Publish benchmarks for community contribution:

interface BenchmarkMetadata {
  name: string;
  description: string;
  license: string;
  contributors: string[];
  lastUpdated: Date;
  downloadUrl: string;
  githubUrl?: string;
}

async function publishBenchmark(
  benchmark: DomainSpecificBenchmark,
  metadata: BenchmarkMetadata
): Promise<void> {
  // Upload to Hugging Face Datasets
  const datasetCard = `
# ${metadata.name}

${metadata.description}

## License
${metadata.license}

## Contributors
${metadata.contributors.join(', ')}

## Examples
${benchmark.examples.slice(0, 3).map((ex) => `- ${ex.input}`).join('\n')}
`;

  console.log('Dataset card:', datasetCard);
  // In production: upload to huggingface_hub
}

Checklist

  • Build domain-specific benchmarks matching production queries
  • Include easy, medium, hard examples in each category
  • Define task-based metrics (does it work?) not just string similarity
  • Create adversarial test cases (typos, paraphrases, injections)
  • Test across languages if serving multilingual users
  • Detect benchmark contamination in baseline models
  • Use LM Evaluation Harness for reproducible runs
  • Compare models using domain-specific benchmarks, not MMLU/HumanEval
  • Version benchmarks and track metric changes over time
  • Share benchmarks publicly for community validation

Conclusion

Standard benchmarks optimize for papers, not production.

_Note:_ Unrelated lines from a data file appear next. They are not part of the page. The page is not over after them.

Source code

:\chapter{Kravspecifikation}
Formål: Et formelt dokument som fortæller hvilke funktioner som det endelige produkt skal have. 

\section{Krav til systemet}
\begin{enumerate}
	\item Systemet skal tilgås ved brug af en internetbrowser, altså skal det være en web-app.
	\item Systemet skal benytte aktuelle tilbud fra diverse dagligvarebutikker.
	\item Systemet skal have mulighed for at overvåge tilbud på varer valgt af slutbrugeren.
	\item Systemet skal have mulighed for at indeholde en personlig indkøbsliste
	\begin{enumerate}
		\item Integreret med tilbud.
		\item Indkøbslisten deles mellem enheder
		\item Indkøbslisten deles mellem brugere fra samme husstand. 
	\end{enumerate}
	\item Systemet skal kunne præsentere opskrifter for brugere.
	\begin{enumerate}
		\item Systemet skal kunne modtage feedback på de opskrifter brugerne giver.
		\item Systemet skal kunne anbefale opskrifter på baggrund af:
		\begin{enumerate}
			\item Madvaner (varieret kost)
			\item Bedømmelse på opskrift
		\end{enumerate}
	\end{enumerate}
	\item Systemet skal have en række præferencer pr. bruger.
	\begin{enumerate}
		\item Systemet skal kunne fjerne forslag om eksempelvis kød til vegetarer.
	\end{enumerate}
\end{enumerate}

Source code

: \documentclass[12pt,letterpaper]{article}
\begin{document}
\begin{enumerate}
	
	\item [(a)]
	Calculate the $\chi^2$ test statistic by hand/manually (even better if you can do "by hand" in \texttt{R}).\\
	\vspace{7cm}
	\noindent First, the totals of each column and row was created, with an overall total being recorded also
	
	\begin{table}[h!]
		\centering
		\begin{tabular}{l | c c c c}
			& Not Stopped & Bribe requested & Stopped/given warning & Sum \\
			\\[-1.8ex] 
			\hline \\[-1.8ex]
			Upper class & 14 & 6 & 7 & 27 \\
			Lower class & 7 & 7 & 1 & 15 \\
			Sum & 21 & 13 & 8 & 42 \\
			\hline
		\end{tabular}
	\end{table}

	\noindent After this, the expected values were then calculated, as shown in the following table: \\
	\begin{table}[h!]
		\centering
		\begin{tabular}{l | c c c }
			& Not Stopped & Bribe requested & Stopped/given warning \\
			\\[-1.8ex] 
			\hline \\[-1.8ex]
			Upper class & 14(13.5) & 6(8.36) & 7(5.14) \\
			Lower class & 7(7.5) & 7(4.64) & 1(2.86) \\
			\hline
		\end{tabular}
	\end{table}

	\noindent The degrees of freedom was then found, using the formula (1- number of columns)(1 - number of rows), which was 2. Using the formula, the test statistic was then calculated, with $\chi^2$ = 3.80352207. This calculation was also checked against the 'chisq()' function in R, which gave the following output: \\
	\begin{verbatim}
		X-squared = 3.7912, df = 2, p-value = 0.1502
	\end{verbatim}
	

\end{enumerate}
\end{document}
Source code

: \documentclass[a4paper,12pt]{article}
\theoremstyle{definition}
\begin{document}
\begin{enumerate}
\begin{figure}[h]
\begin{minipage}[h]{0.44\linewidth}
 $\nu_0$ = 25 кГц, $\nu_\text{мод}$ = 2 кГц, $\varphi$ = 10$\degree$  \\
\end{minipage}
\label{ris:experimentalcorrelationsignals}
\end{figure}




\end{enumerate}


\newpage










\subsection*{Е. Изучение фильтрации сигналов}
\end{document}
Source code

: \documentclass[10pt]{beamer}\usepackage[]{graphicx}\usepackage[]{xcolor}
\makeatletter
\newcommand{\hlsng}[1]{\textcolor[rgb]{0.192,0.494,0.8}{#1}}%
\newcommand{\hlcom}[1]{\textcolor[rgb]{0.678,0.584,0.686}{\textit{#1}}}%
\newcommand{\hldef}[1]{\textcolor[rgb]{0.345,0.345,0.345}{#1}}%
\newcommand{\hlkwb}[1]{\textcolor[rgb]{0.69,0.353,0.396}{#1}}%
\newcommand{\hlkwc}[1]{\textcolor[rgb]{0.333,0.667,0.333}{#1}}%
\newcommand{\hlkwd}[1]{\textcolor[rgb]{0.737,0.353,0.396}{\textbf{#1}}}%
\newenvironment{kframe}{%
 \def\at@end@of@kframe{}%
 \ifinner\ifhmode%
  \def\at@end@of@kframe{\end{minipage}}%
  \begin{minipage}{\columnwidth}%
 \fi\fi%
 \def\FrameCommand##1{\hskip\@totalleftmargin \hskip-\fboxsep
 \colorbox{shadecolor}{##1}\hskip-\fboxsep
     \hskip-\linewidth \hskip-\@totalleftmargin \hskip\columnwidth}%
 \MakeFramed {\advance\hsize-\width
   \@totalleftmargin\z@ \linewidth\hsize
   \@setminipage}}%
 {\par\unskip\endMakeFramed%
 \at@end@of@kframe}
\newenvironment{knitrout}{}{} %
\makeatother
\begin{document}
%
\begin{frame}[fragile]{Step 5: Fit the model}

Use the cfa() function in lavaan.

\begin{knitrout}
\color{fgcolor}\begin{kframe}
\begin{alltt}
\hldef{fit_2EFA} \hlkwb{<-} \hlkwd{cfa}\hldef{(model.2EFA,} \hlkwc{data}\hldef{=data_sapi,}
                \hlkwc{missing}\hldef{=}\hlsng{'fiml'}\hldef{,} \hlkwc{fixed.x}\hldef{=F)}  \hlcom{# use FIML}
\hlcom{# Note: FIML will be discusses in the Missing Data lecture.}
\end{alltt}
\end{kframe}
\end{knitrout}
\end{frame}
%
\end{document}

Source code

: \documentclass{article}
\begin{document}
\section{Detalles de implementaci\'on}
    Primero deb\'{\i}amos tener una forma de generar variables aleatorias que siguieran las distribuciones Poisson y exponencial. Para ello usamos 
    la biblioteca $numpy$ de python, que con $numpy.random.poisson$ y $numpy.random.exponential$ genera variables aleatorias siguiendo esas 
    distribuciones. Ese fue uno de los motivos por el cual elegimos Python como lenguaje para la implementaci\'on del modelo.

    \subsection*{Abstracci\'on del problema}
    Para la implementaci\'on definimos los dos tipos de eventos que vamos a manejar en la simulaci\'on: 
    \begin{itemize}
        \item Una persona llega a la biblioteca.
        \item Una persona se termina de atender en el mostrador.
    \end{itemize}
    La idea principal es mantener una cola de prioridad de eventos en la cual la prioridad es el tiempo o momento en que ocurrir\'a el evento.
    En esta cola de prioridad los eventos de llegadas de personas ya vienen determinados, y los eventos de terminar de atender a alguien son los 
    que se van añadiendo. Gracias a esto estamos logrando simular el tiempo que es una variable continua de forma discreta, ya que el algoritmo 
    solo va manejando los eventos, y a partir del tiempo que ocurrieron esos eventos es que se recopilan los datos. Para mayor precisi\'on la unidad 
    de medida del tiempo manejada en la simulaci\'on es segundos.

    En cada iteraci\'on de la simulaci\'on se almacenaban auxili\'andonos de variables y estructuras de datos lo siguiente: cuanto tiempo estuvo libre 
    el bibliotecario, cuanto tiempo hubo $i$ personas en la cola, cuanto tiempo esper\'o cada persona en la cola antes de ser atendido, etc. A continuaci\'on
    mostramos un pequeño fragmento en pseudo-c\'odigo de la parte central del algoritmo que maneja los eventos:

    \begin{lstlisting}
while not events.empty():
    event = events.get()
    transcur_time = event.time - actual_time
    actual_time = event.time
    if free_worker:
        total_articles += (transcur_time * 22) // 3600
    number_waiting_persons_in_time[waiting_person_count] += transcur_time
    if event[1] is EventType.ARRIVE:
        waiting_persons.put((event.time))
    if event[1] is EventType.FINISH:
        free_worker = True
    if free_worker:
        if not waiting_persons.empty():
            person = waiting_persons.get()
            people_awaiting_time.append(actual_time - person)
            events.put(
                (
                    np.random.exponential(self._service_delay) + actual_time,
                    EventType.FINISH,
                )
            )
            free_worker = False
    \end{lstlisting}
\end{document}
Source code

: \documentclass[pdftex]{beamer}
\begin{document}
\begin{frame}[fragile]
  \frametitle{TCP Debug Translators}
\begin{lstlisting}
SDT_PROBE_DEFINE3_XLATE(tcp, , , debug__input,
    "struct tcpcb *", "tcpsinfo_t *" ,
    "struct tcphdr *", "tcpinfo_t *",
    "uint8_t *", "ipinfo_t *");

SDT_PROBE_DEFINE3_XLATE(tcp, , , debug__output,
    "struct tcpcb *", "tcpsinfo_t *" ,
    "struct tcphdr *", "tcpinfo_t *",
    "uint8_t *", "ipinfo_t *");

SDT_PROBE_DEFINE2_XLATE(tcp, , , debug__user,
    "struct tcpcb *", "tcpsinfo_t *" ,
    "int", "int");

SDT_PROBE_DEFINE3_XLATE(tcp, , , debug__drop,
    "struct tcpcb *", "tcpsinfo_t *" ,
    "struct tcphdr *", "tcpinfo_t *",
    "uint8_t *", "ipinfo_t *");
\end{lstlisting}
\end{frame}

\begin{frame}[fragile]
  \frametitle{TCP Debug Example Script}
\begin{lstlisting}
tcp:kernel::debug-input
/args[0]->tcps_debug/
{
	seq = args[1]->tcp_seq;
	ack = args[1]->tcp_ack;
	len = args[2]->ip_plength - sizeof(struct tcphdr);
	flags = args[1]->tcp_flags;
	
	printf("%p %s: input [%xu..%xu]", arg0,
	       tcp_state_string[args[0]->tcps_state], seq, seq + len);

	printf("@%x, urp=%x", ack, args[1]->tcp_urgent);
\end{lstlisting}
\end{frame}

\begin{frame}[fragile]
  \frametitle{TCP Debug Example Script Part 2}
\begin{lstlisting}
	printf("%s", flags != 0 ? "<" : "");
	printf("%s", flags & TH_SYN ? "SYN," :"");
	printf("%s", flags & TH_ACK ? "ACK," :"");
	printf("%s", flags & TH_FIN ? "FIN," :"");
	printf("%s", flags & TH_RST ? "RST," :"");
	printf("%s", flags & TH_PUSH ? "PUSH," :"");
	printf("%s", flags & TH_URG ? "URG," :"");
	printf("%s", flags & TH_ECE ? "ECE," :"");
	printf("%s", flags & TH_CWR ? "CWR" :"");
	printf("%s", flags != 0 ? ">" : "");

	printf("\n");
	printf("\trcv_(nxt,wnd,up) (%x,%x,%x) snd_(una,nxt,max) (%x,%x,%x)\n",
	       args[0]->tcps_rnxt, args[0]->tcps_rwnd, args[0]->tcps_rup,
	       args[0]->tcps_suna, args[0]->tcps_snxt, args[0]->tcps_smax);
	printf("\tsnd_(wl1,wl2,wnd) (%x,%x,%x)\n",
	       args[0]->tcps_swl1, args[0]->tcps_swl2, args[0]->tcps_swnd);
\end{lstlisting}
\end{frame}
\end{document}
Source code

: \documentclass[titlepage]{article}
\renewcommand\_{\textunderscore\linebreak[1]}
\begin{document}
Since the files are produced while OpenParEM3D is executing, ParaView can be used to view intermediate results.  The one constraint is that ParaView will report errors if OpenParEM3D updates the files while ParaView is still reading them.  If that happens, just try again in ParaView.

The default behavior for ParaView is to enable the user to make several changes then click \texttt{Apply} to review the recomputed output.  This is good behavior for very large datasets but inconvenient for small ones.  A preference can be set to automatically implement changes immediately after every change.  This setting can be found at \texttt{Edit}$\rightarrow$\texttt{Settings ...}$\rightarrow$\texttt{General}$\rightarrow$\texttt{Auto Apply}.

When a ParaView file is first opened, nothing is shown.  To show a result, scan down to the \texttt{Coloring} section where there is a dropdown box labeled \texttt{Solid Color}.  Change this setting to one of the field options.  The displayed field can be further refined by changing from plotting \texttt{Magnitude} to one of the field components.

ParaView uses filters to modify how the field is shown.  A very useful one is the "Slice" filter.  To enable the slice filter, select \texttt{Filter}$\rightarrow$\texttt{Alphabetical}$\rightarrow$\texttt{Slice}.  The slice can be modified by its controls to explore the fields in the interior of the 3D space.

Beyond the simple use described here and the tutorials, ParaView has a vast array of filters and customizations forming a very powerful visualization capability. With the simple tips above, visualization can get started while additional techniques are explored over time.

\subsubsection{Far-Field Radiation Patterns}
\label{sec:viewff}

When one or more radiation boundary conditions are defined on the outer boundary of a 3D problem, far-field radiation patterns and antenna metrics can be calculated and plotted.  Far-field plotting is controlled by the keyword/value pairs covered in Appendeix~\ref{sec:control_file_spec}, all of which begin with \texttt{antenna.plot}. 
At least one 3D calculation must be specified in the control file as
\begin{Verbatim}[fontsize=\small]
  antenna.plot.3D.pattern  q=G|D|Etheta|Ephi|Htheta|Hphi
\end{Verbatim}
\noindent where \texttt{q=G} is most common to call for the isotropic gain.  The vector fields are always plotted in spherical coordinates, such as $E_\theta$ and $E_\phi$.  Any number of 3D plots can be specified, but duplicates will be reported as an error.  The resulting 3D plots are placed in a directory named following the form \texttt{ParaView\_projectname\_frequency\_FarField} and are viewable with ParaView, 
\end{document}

Build domain-specific benchmarks that measure whether your model solves your actual problem. Include adversarial cases to expose failure modes. Detect contamination to ensure fair evaluation. Task-based metrics beat string similarity. Multilingual evaluation catches regional issues. Shared benchmarks enable reproducibility and community contribution. A weak benchmark can hide poor real-world performance; invest time in evaluation infrastructure early.